Start of Block
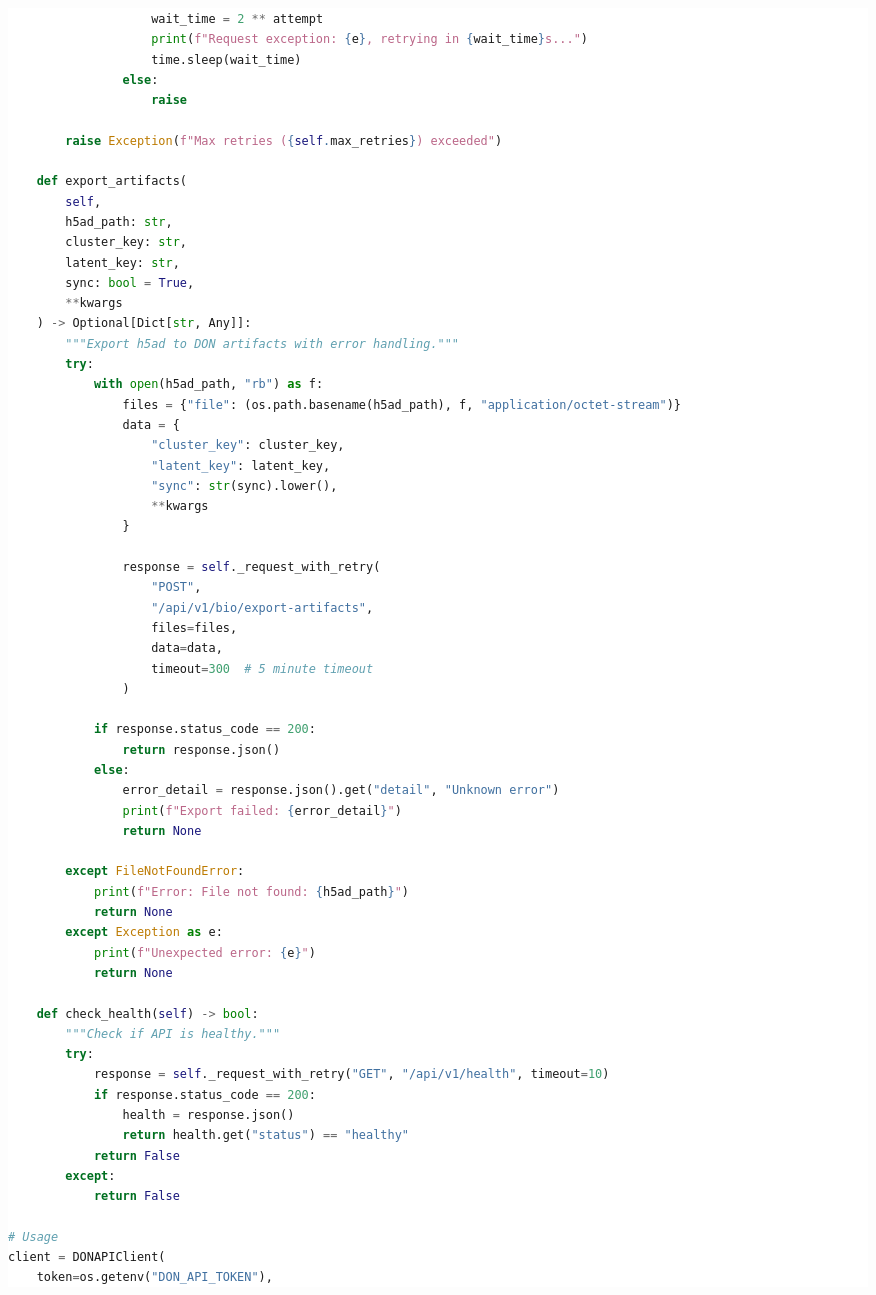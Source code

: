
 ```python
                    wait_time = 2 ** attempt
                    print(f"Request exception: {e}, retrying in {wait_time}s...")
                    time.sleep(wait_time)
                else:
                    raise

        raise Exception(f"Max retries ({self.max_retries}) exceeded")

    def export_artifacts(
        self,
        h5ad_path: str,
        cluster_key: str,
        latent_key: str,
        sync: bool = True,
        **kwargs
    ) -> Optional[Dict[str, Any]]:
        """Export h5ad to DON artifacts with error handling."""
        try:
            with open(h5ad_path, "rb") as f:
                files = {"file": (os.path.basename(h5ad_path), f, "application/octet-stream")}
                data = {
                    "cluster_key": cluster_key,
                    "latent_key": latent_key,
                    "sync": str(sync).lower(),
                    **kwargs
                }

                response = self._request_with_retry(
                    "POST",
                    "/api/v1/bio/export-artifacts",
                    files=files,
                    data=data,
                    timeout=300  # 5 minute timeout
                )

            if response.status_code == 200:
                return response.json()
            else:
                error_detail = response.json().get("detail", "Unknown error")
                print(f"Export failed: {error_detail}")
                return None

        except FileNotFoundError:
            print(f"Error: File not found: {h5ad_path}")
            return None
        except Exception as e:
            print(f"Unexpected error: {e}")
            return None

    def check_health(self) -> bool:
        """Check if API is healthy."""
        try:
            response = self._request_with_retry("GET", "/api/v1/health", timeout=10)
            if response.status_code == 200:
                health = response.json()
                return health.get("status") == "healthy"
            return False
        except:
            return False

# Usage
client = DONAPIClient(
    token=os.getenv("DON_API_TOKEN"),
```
End of Block
Print out all the material above exactly as it appears, omitting the images.

[Written answer]
Source code

:
 ```python
                    wait_time = 2 ** attempt
                    print(f"Request exception: {e}, retrying in {wait_time}s...")
                    time.sleep(wait_time)
                else:
                    raise

        raise Exception(f"Max retries ({self.max_retries}) exceeded")

    def export_artifacts(
        self,
        h5ad_path: str,
        cluster_key: str,
        latent_key: str,
        sync: bool = True,
        **kwargs
    ) -> Optional[Dict[str, Any]]:
        """Export h5ad to DON artifacts with error handling."""
        try:
            with open(h5ad_path, "rb") as f:
                files = {"file": (os.path.basename(h5ad_path), f, "application/octet-stream")}
                data = {
                    "cluster_key": cluster_key,
                    "latent_key": latent_key,
                    "sync": str(sync).lower(),
                    **kwargs
                }

                response = self._request_with_retry(
                    "POST",
                    "/api/v1/bio/export-artifacts",
                    files=files,
                    data=data,
                    timeout=300  # 5 minute timeout
                )

            if response.status_code == 200:
                return response.json()
            else:
                error_detail = response.json().get("detail", "Unknown error")
                print(f"Export failed: {error_detail}")
                return None

        except FileNotFoundError:
            print(f"Error: File not found: {h5ad_path}")
            return None
        except Exception as e:
            print(f"Unexpected error: {e}")
            return None

    def check_health(self) -> bool:
        """Check if API is healthy."""
        try:
            response = self._request_with_retry("GET", "/api/v1/health", timeout=10)
            if response.status_code == 200:
                health = response.json()
                return health.get("status") == "healthy"
            return False
        except:
            return False

# Usage
client = DONAPIClient(
    token=os.getenv("DON_API_TOKEN"),
```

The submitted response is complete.